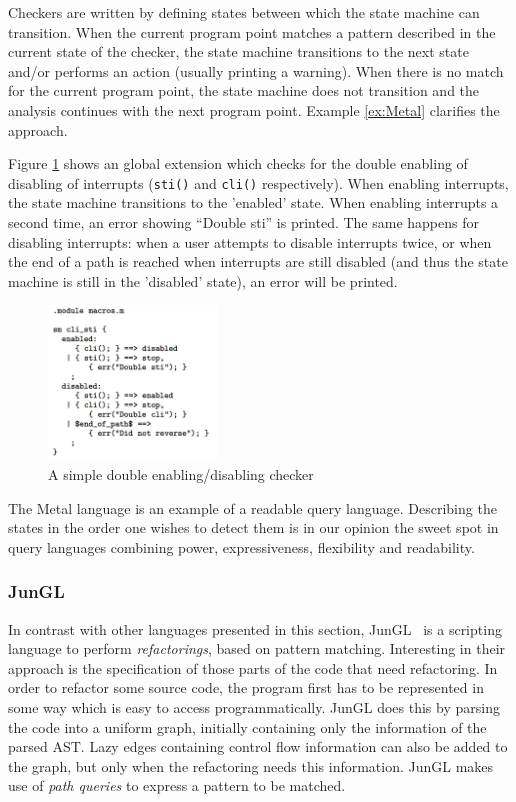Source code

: Checkers are written by defining states between which the state machine can transition. When the current program point matches a pattern described in the current state of the checker, the state machine transitions to the next state and/or performs an action (usually printing a warning). When there is no match for the current program point, the state machine does not transition and the analysis continues with the next program point. Example \ref{ex:Metal} clarifies the approach. 
\begin{exmp}
\label{ex:Metal}
Figure \ref{fig:Metal} shows an global extension which checks for the double enabling of disabling of interrupts (\texttt{sti()} and \texttt{cli()} respectively). When enabling interrupts, the state machine transitions to the 'enabled' state. When enabling interrupts a second time, an error showing ``Double sti'' is printed. The same happens for disabling interrupts: when a user attempts to disable interrupts twice, or when the end of a path is reached when interrupts are still disabled (and thus the state machine is still in the 'disabled' state), an error will be printed.

\begin{figure}[h]
    \centering
      \includegraphics[width=0.4\textwidth]{images/Metal} 
      \caption{A simple double enabling/disabling checker}
    \label{fig:Metal}
\end{figure}

\end{exmp}

The Metal language is an example of a readable query language. Describing the states in the order one wishes to detect them is in our opinion the sweet spot in query languages combining power, expressiveness, flexibility and readability.

\subsubsection*{JunGL}

In contrast with other languages presented in this section, JunGL~\cite{JunGL} is a scripting language to perform \textit{refactorings}, based on pattern matching. Interesting in their approach is the specification of those parts of the code that need refactoring. In order to refactor some source code, the program first has to be represented in some way which is easy to access programmatically. JunGL does this by parsing the code into a uniform graph, initially containing only the information of the parsed AST. Lazy edges containing control flow information can also be added to the graph, but only when the refactoring needs this information. JunGL makes use of \textit{path queries} to express a pattern to be matched.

============

What you will do: Among the lines of the data, which ones contain the word "language"? Show them.

Written response:
The Metal language is an example of a readable query language. Describing the states in the order one wishes to detect them is in our opinion the sweet spot in query languages combining power, expressiveness, flexibility and readability.
In contrast with other languages presented in this section, JunGL~\cite{JunGL} is a scripting language to perform \textit{refactorings}, based on pattern matching. Interesting in their approach is the specification of those parts of the code that need refactoring. In order to refactor some source code, the program first has to be represented in some way which is easy to access programmatically. JunGL does this by parsing the code into a uniform graph, initially containing only the information of the parsed AST. Lazy edges containing control flow information can also be added to the graph, but only when the refactoring needs this information. JunGL makes use of \textit{path queries} to express a pattern to be matched.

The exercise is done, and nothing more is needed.